This leads to my question: how do you think the Polymoprh spell will be handled? It was tricky enough when a monster had a bunch of standardized, reproducible Special Attacks and whatnot...

Any other thoughts/theories/rumors?

IMO, the real problem with polymorph in 3e was the fact that it failed to stick with the 1st and 2nd edition limits. You didn't get a troll's or ogre's hit dice in 1st edition. You didn't get all the "special attacks", you didn't get their AC, etc.

You got to look like the creature, move like the creature, and have the physical senses the creature had.

In 3e, they changed that. They made it more like a slightly limited Shapechange spell, which is where the imbalance came into play.

Never had a problem with Polymorph in 1st edition.
 

Whizbang Dustyboots said:
Which in turn was ripping off a much older story. ;)
Well yeah, that's pretty much Disney's bread & butter... ripping off older stories, butchering them, sewing them back together into a frankenstienian mess, and then handing them back to us. :)
 

I definitely think that any polymorph spell will spell out (no pun intended) exactly what abilities it can grant in the spell description. Or at least I think that's what they should do, and what the most recent shapechanging spells seem to be moving towards. I think some variant on the astral construct powers or the shapeshifting variant for druids would be best - you look like whatever you want to look like, but your stats and special abilities depend on choices the spell gives you, not on the monster's abilities.

I prefer that method because it still gives you choices - which is important if it's really polymorph - while still not depending on monsters to be appropriate as characters. It means that monster special abilities won't have unforeseen effects (see: Pun-Pun), and there won't be the problem of monsters lacking a good measure of how powerful they are for player characters. Just let the character look like whatever he or she wants (within reasonable limits) and set the new form's statistics based on some menu of abilities. You could even combine this with the single-form spells, giving the caster an option between the versatility of many possible forms or a more powerful single form.

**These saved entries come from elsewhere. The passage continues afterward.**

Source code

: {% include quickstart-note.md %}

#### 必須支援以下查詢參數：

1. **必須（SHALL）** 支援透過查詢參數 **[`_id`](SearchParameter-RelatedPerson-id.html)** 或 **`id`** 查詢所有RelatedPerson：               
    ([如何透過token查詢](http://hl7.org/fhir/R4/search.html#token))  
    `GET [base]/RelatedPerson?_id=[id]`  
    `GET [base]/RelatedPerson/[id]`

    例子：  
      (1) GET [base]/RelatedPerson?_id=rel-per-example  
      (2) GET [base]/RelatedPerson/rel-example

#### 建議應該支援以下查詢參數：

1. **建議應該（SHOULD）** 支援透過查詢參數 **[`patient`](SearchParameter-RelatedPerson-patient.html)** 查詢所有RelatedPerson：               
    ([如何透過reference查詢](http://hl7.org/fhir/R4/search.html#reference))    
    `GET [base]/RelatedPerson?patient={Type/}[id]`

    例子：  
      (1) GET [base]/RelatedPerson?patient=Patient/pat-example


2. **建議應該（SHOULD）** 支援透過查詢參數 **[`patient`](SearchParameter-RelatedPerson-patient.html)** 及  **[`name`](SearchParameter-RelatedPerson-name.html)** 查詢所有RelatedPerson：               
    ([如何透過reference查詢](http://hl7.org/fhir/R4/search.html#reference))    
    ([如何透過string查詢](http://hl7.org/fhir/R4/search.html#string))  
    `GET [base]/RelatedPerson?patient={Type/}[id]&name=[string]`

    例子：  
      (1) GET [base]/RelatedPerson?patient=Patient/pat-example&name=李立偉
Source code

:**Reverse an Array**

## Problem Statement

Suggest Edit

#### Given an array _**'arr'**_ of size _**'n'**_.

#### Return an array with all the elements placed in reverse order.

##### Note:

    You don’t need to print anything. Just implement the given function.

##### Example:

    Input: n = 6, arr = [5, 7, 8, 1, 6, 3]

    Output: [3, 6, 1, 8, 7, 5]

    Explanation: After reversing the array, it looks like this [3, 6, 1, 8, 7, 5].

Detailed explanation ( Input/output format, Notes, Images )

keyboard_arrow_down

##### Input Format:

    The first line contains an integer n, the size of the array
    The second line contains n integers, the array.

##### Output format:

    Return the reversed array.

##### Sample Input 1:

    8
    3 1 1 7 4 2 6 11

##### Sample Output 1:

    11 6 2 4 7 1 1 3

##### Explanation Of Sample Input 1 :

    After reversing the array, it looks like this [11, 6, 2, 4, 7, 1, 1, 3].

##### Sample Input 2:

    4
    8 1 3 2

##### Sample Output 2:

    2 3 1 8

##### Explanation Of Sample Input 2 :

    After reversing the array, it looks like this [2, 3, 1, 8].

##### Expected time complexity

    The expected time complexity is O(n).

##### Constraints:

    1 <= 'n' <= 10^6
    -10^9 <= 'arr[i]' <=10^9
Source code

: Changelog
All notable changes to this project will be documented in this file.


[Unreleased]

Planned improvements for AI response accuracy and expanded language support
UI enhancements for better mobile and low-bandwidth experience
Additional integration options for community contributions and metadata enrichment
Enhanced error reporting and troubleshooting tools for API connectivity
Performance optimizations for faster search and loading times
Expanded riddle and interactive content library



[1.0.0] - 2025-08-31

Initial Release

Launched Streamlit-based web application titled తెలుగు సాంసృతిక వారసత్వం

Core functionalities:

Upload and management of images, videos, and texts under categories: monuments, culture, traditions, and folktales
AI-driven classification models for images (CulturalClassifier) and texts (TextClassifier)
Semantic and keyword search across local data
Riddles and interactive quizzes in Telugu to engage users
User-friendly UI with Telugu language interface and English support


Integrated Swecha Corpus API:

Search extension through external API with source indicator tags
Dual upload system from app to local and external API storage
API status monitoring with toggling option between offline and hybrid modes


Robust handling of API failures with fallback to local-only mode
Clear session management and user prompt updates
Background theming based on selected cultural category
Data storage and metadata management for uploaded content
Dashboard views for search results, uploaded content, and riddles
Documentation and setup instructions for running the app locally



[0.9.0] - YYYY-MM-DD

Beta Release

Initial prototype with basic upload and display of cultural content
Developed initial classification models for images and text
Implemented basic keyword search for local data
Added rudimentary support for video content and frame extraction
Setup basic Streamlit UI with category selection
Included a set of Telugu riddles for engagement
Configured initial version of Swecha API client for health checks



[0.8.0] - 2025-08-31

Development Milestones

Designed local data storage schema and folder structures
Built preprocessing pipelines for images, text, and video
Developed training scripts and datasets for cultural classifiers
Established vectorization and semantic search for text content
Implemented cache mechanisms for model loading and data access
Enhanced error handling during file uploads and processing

Of course, all I'm really sure of is that they will somehow change how polymorph is handled. They've issued how many revisions of polymorph in 3rd edition and 3.5?
 

pawsplay said:
At the very least, a magic system without a spell that allows you to turn into animals is incomplete.
But there are spells that allow you to do this!
It's just not a single spell for any kind of animal, which is perfectly fine. It's specialized spells that allow you to take the shape of a single animal.
 

Wolv0rine said:
Well yeah, that's pretty much Disney's bread & butter... ripping off older stories, butchering them, sewing them back together into a frankenstienian mess, and then handing them back to us. :)

Can't blame that on Disney. T.H. White's the guy who wrote the book, and IIRC, that battle was in the book.....so it wasn't a Disney creation.

Of course, it's likely derived from an old Greek story about a hero who tries to capture a nymph who turns into all these different creatures and elements, to try and either kill or escape him, until he eventually defeats her. I don't remember the name of the character though. Theseus? Thetis (was she the nymph?).

Banshee
 

Jhaelen said:
But there are spells that allow you to do this!
It's just not a single spell for any kind of animal, which is perfectly fine. It's specialized spells that allow you to take the shape of a single animal.

That's not perfectly fine. Right off the bat, if they're a 9th level that allows you to alter reality, there ought to be a lower level spell that allows you to simply change shape within a range of forms.

Anyway, without such a spell, you don't get Sword and the Stone, you can't do Circe from Greek Myth, and you're defining druid wildshape out of existence.
 

Anyway, without such a spell, you don't get Sword and the Stone,
Hags are monsters, they won't need the follow PC rules to provide a cool challenge. And PC wizards changing into bacteria IS outside the range of the ruleset.
you can't do Circe from Greek Myth,
A half goddess also won't need the follow PC rules to provide a cool challenge.
you're defining druid wildshape out of existence.
PHB2's Shapeshifter varient "takes care of" the ability in more than one way.

Wotc said:
We've also made it so that no single player's turn takes a lot longer than any other player's turn by eliminating things that cause players to stall on their turns (the shapechange spell as currently written is a fine example).
:]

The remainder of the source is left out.